Consider the following code, where I defined two functions, func1
and func2
:
func1 () {
local FLAGS=${1}
echo "func1 $FLAGS"
}
func2 () {
local FLAGS=${1}
echo "func2 $FLAGS"
func1 $FLAGS
}
FLAGS="-p -i"
func1 $FLAGS
func2 $FLAGS
func1 "-p -i"
func2 "-p -i"
The aim is to pass an argument to them, in this case FLAGS="-p -i"
. I would expect that all the four calls above are equivalent. However, this is the output I'm getting:
func1 -p
func2 -p
func1 -p
func1 -p -i
func2 -p -i
func1 -p
This tells me that, whenever the argument is saved into a variable, it gets parsed and only the pre-white space part is passed to the function. My question is why is this happening and how to pass the entire $FLAG
argument to the function, regardless of whether it contains spaces or not?

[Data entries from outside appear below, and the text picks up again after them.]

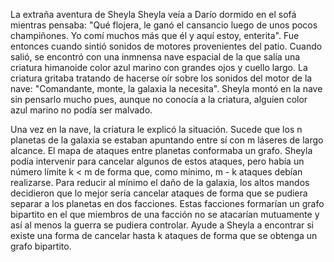 La extraña aventura de Sheyla
Sheyla veía a Darío dormido en el sofá mientras pensaba: "Qué flojera, le ganó el cansancio luego de unos pocos champiñones. Yo comí muchos más que él y aquí estoy, enterita". Fue entonces cuando sintió sonidos de motores provenientes del patio. Cuando salió, se encontró con una inmnensa nave espacial de la que salía una criatura himanoide color azul marino con grandes ojos y cuello largo. La criatura gritaba tratando de hacerse oír sobre los sonidos del motor de la nave: "Comandante, monte, la galaxia la necesita". Sheyla montó en la nave sin pensarlo mucho pues, aunque no conocía a la criatura, alguien color azul marino no podía ser malvado.

Una vez en la nave, la criatura le explicó la situación. Sucede que los n planetas de la galaxia se estaban apuntando entre sí con m láseres de largo alcance. El mapa de ataques entre planetas conformaba un grafo. Sheyla podía intervenir para cancelar algunos de estos ataques, pero había un número límite k < m de forma que, como mínimo, m - k ataques debían realizarse. Para reducir al mínimo el daño de la galaxia, los altos mandos decidieron que lo mejor sería cancelar ataques de forma que se pudiera separar a los planetas en dos facciones. Estas facciones formarían un grafo bipartito en el que miembros de una facción no se atacarían mutuamente y así al menos la guerra se pudiera controlar. Ayude a Sheyla a encontrar si existe una forma de cancelar hasta k ataques de forma que se obtenga un grafo bipartito.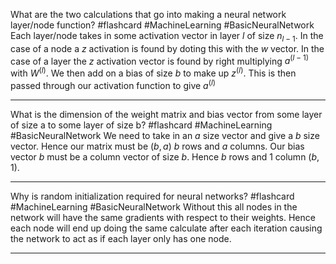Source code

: What are the two calculations that go into making a neural network layer/node function? #flashcard  #MachineLearning #BasicNeuralNetwork
	Each layer/node takes in some activation vector in layer $l$ of size $n_{l-1}$. In the case of a node a $z$ activation is found by doting this with the $w$ vector. In the case of a layer the $z$ activation vector is found by right multiplying $a^{(l-1)}$ with $W^{(l)}$. We then add on a bias of size $b$ to make up $z^{(l)}$. This is then passed through our activation function to give $a^{(l)}$

---
What is the dimension of the weight matrix and bias vector from some layer of size a to some layer of size b? #flashcard  #MachineLearning #BasicNeuralNetwork 
	We need to take in an $a$ size vector and give a $b$ size vector. Hence our matrix must be $(b, a)$ $b$ rows and $a$ columns. Our bias vector $b$ must be a column vector of size $b$. Hence $b$ rows and 1 column $(b,1)$.

---
Why is random initialization required for neural networks? #flashcard  #MachineLearning #BasicNeuralNetwork 
	Without this all nodes in the network will have the same gradients with respect to their weights. Hence each node will end up doing the same calculate after each iteration causing the network to act as if each layer only has one node.

---
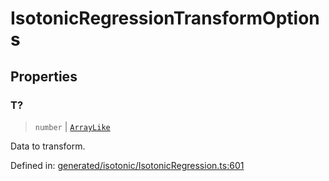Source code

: # IsotonicRegressionTransformOptions

## Properties

### T?

> `number` \| [`ArrayLike`](../types/ArrayLike.md)

Data to transform.

Defined in:  [generated/isotonic/IsotonicRegression.ts:601](https://github.com/transitive-bullshit/scikit-learn-ts/blob/b59c1ff/packages/sklearn/src/generated/isotonic/IsotonicRegression.ts#L601)
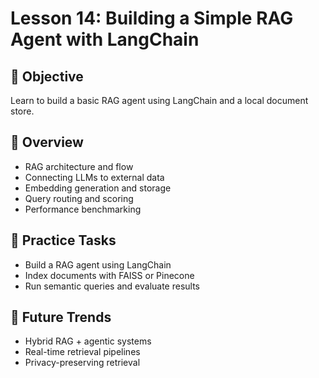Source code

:# Lesson 14: Building a Simple RAG Agent with LangChain

## 🎯 Objective

Learn to build a basic RAG agent using LangChain and a local document store.

## 🧠 Overview

- RAG architecture and flow
- Connecting LLMs to external data
- Embedding generation and storage
- Query routing and scoring
- Performance benchmarking

## 🧪 Practice Tasks

- Build a RAG agent using LangChain
- Index documents with FAISS or Pinecone
- Run semantic queries and evaluate results

## 🔮 Future Trends

- Hybrid RAG + agentic systems
- Real-time retrieval pipelines
- Privacy-preserving retrieval
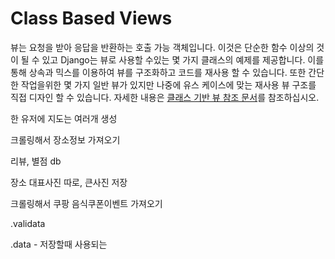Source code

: # Class Based Views

뷰는 요청을 받아 응답을 반환하는 호출 가능 객체입니다. 이것은 단순한 함수 이상의 것이 될 수 있고 Django는 뷰로 사용할 수있는 몇 가지 클래스의 예제를 제공합니다. 이를 통해 상속과 믹스를 이용하여 뷰를 구조화하고 코드를 재사용 할 수 있습니다. 또한 간단한 작업을위한 몇 가지 일반 뷰가 있지만 나중에 유스 케이스에 맞는 재사용 뷰 구조를 직접 디자인 할 수 있습니다. 자세한 내용은 [클래스 기반 뷰 참조 문서](https://docs.djangoproject.com/en/1.10/ref/class-based-views/)를 참조하십시오.















한 유저에 지도는 여러개 생성

크롤링해서 장소정보 가져오기 



리뷰, 별점 db



장소 대표사진 따로, 큰사진 저장 



크롤링해서 쿠팡 음식쿠폰이벤트 가져오기 



.validata

.data - 저장할때 사용되는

CodePudding user response:
Change
func1 $FLAGS
to
func1 "$FLAGS"
Without the quotes, '-p' is $1 and '-i' is $2
CodePudding user response:
My question is why is this happening
This is how it works.
and how to pass the entire $FLAG argument to the function
Like this:
func1 "$FLAGS"
func2 "$FLAGS"
Or change your functions like this:
func1 () {
local FLAGS=${@}
echo "func1 $FLAGS"
}
func2 () {
local FLAGS=${@}
echo "func2 $FLAGS"
func1 $FLAGS
}